§ **What the task asks**: Using the data below, return every line that holds the word "begin".

§ **Material for this task**:
Segment Open

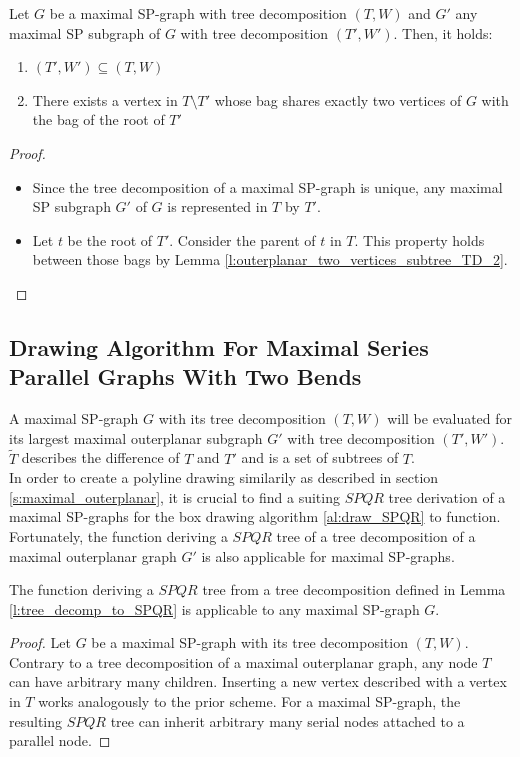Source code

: \begin{lemma}
	Let $G$ be a maximal SP-graph with tree decomposition $(T,W)$ and $G'$ any maximal SP subgraph of $G$ with tree decomposition $(T',W')$. Then, it holds:
	\begin{enumerate}
		\item $(T',W') \subseteq (T,W)$
		\item There exists a vertex in $T\setminus T'$ whose bag shares exactly two vertices of $G$ with the bag of the root of $T'$
	\end{enumerate}
\end{lemma}	
\begin{proof}
	\begin{itemize}
		\item Since the tree decomposition of a maximal SP-graph is unique, any maximal SP subgraph $G'$ of $G$ is represented in $T$ by $T'$.
		\item Let $t$ be the root of $T'$. Consider the parent of $t$ in $T$. This property holds between those bags by Lemma \ref{l:outerplanar_two_vertices_subtree_TD_2}.
	\end{itemize}
\end{proof}


\subsection{Drawing Algorithm For Maximal Series Parallel Graphs With Two Bends}

A maximal SP-graph $G$ with its tree decomposition $(T,W)$ will be evaluated for its largest maximal outerplanar subgraph $G'$ with tree decomposition $(T',W')$. $\tilde{T}$ describes the difference of $T$ and $T'$ and is a set of subtrees of $T$.\\
In order to create a polyline drawing similarily as described in section \ref{s:maximal_outerplanar}, it is crucial to find a suiting $SPQR$ tree derivation of a maximal SP-graphs for the box drawing algorithm \ref{al:draw_SPQR} to function. Fortunately, the function deriving a $SPQR$ tree of a tree decomposition of a maximal outerplanar graph $G'$ is also applicable for maximal SP-graphs.
\begin{lemma}
	The function deriving a $SPQR$ tree from a tree decomposition defined in Lemma \ref{l:tree_decomp_to_SPQR} is applicable to any maximal SP-graph $G$.
\end{lemma}
\begin{proof}
	Let $G$ be a maximal SP-graph with its tree decomposition $(T,W)$. Contrary to a tree decomposition of a maximal outerplanar graph, any node $T$ can have arbitrary many children. Inserting a new vertex described with a vertex in $T$ works analogously to the prior scheme. For a maximal SP-graph, the resulting $SPQR$ tree can inherit arbitrary many serial nodes attached to a parallel node.
\end{proof}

Segment Closed

§ **Task answer**:
: \begin{lemma}
	\begin{enumerate}
\begin{proof}
	\begin{itemize}
\begin{lemma}
\begin{proof}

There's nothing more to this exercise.